While he wandered, I noticed a squirrel looking cagey. I can’t explain why, but it caught my attention and seemed to be behaving oddly. Despite living in the Wild Kingdom, I don’t know much about wildlife, but this squirrel seemed very wary of me. But I stayed put, and eventually it ran off.
A couple of minutes later, I saw it again, and this time it had a tiny rodent in its mouth. Hairless and wrinkled, the thing was the size of a walnut. The squirrel stopped, looked at me again (wary, as before) and then the thing in its mouth gave a keening squeak. She took off.
I realized, That was a baby squirrel, and not knowing what I was looking for, I scanned the nearby trees for some sort of nest. I saw a tree with a knothole, but other than that, nothing that stood out.
So I waited. And a few minutes later, she ran back. I didn’t approach her, but I moved around so I could watch where she went, and she climbed right up to the knothole in the tree, then disappeared into it.
And then she shot out, a baby squirrel in her mouth, and so help me, she climbed straight down the tree, leaped a snowbank, and then stopped less than ten feet from me. I stayed still. She ran on, found two trees growing next to each other, leaped onto the tree and then climbed straight up, maybe thirty feet. Thirty feet in the air, she leaped from one tree to the other — still with that baby in her mouth — and kept climbing, then disappeared from view.

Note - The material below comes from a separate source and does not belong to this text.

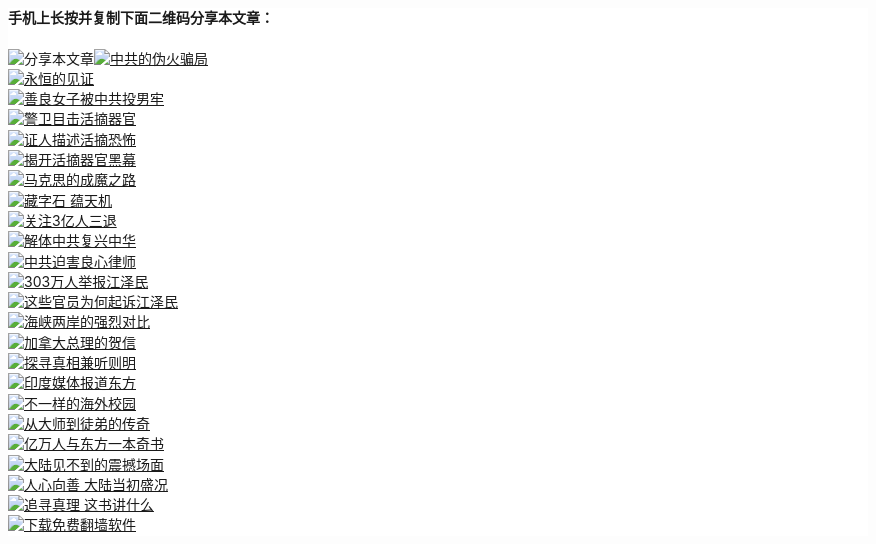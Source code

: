 <strong>手机上长按并复制下面二维码分享本文章：</strong><br><br><img src="http://d1p1.ip.zn2.us/v.php?action=qrcode&url=/gb/19/9/27/n11549319.md%231" title="分享本文章"></td><td VALIGN=TOP><a href="/gb/16/1/21/n4622075.md?dfh#1" target="_blank"><img src="https://raw.githubusercontent.com/tjvrql262/djy/master/gb/300/wei-f1.jpg" title="中共的伪火骗局"  alt="中共的伪火骗局"></a><br><a href="https://github.com/tjvrql262/www/blob/master/README.md?dfh#9" target="_blank"><img src="https://raw.githubusercontent.com/tjvrql262/djy/master/gb/300/yong-h.jpg" title="永恒的见证"  alt="永恒的见证"></a><br><a href="/gb/13/9/29/n3974789.md?dfh#1" target="_blank"><img src="https://raw.githubusercontent.com/tjvrql262/djy/master/gb/300/shang-lnz.jpg" title="善良女子被中共投男牢"  alt="善良女子被中共投男牢"></a><br><a href="/gb/16/3/16/n4663449.md?dfh#1" target="_blank"><img src="https://raw.githubusercontent.com/tjvrql262/djy/master/gb/300/huo-z3.jpg" title="警卫目击活摘器官"  alt="警卫目击活摘器官"></a><br><a href="/gb/16/8/7/n8177641.md?dfh#1" target="_blank"><img src="https://raw.githubusercontent.com/tjvrql262/djy/master/gb/300/huo-z4.jpg" title="证人描述活摘恐怖"  alt="证人描述活摘恐怖"></a><br><a href="/gb/10/4/19/n2881569.md?dfh#1" target="_blank"><img src="https://raw.githubusercontent.com/tjvrql262/djy/master/gb/300/huo-z1.jpg" title="揭开活摘器官黑幕"  alt="揭开活摘器官黑幕"></a><br><a href="/gb/10/11/7/n3077476.md?dfh#1" target="_blank"><img src="https://raw.githubusercontent.com/tjvrql262/djy/master/gb/300/ma-ks.jpg" title="马克思的成魔之路"  alt="马克思的成魔之路"></a><br><a href="/gb/14/6/9/n4173977.md?dfh#1" target="_blank"><img src="https://raw.githubusercontent.com/tjvrql262/djy/master/gb/300/chang-zs.jpg" title="藏字石 蕴天机"  alt="藏字石 蕴天机"></a><br><a href="/gb/18/5/10/n10381511.md?dfh#1" target="_blank"><img src="https://raw.githubusercontent.com/tjvrql262/djy/master/gb/300/st1.jpg" title="关注3亿人三退"  alt="关注3亿人三退"></a><br><a href="/gb/18/3/21/n10237682.md?dfh#1" target="_blank"><img src="https://raw.githubusercontent.com/tjvrql262/djy/master/gb/300/jie-t.jpg" title="解体中共复兴中华"  alt="解体中共复兴中华"></a><br><a href="/gb/9/2/9/n2422991.md?dfh#1" target="_blank"><img src="https://raw.githubusercontent.com/tjvrql262/djy/master/gb/300/gao-zs.jpg" title="中共迫害良心律师"  alt="中共迫害良心律师"></a><br><a href="/gb/18/12/9/n10900044.md?dfh#1" target="_blank"><img src="https://raw.githubusercontent.com/tjvrql262/djy/master/gb/300/sj1.jpg" title="303万人举报江泽民"  alt="303万人举报江泽民"></a><br><a href="/gb/18/8/28/n10672014.md?dfh#1" target="_blank"><img src="https://raw.githubusercontent.com/tjvrql262/djy/master/gb/300/sj2.jpg" title="这些官员为何起诉江泽民"  alt="这些官员为何起诉江泽民"></a><br><a href="/gb/8/12/18/n2367165.md?dfh#1" target="_blank"><img src="https://raw.githubusercontent.com/tjvrql262/djy/master/gb/300/liangan.jpg" title="海峡两岸的强烈对比"  alt="海峡两岸的强烈对比"></a><br><a href="/gb/15/12/10/n4593139.md?dfh#1" target="_blank"><img src="https://raw.githubusercontent.com/tjvrql262/djy/master/gb/300/jia-ndzl.jpg" title="加拿大总理的贺信"  alt="加拿大总理的贺信"></a><br><a href="/gb/11/6/17/n3289382.md?dfh#1" target="_blank"><img src="https://raw.githubusercontent.com/tjvrql262/djy/master/gb/300/xiao-wd.jpg" title="探寻真相兼听则明"  alt="探寻真相兼听则明"></a><br><a href="/gb/18/10/27/n10812623.md?dfh#1" target="_blank"><img src="https://raw.githubusercontent.com/tjvrql262/djy/master/gb/300/yindu.jpg" title="印度媒体报道东方"  alt="印度媒体报道东方"></a><br><a href="/gb/18/6/9/n10469652.md?dfh#1" target="_blank"><img src="https://raw.githubusercontent.com/tjvrql262/djy/master/gb/300/xie-j.jpg" title="不一样的海外校园"  alt="不一样的海外校园"></a><br><a href="/gb/7/4/5/n1669415.md?dfh#1" target="_blank"><img src="https://raw.githubusercontent.com/tjvrql262/djy/master/gb/300/li-up.jpg" title="从大师到徒弟的传奇"  alt="从大师到徒弟的传奇"></a><br><a href="/gb/17/5/26/n9191512.md?dfh#1" target="_blank"><img src="https://raw.githubusercontent.com/tjvrql262/djy/master/gb/300/zfl2.jpg" title="亿万人与东方一本奇书"  alt="亿万人与东方一本奇书"></a><br><a href="/gb/13/11/27/n4020290.md?dfh#1" target="_blank"><img src="https://raw.githubusercontent.com/tjvrql262/djy/master/gb/300/zhen-h.jpg" title="大陆见不到的震撼场面"  alt="大陆见不到的震撼场面"></a><br><a href="/gb/15/7/17/n4482910.md?dfh#1" target="_blank"><img src="https://raw.githubusercontent.com/tjvrql262/djy/master/gb/300/dalu-sk.jpg" title="人心向善 大陆当初盛况"  alt="人心向善 大陆当初盛况"></a><br><a href="/gb/19/1/5/n10955468.md?dfh#1" target="_blank"><img src="https://raw.githubusercontent.com/tjvrql262/djy/master/gb/300/zfl1.jpg" title="追寻真理 这书讲什么"  alt="追寻真理 这书讲什么"></a><br><a href="https://github.com/bannedbook/fanqiang/wiki" target="_blank"><img src="https://raw.githubusercontent.com/tjvrql262/djy/master/gb/300/fq1.jpg" title="下载免费翻墙软件"  alt="下载免费翻墙软件"></a><br></td></tr></table>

I had no idea if mother squirrels move their nests. I’ve since looked them up, and they might do it if they feel threatened where they are. Really? Ten feet high, on a school playground? What’s to feel threatened?
She went back again, but this time she emerged from the knothole with no baby in her mouth. I suppose she’d moved them all.
I kept remembering my husband calling, “Good work, Mrs. Frisby!” And I wish that in a pinch, I’d be able to be half as brave as a mother squirrel leaping from one tree to the next with her baby in her mouth.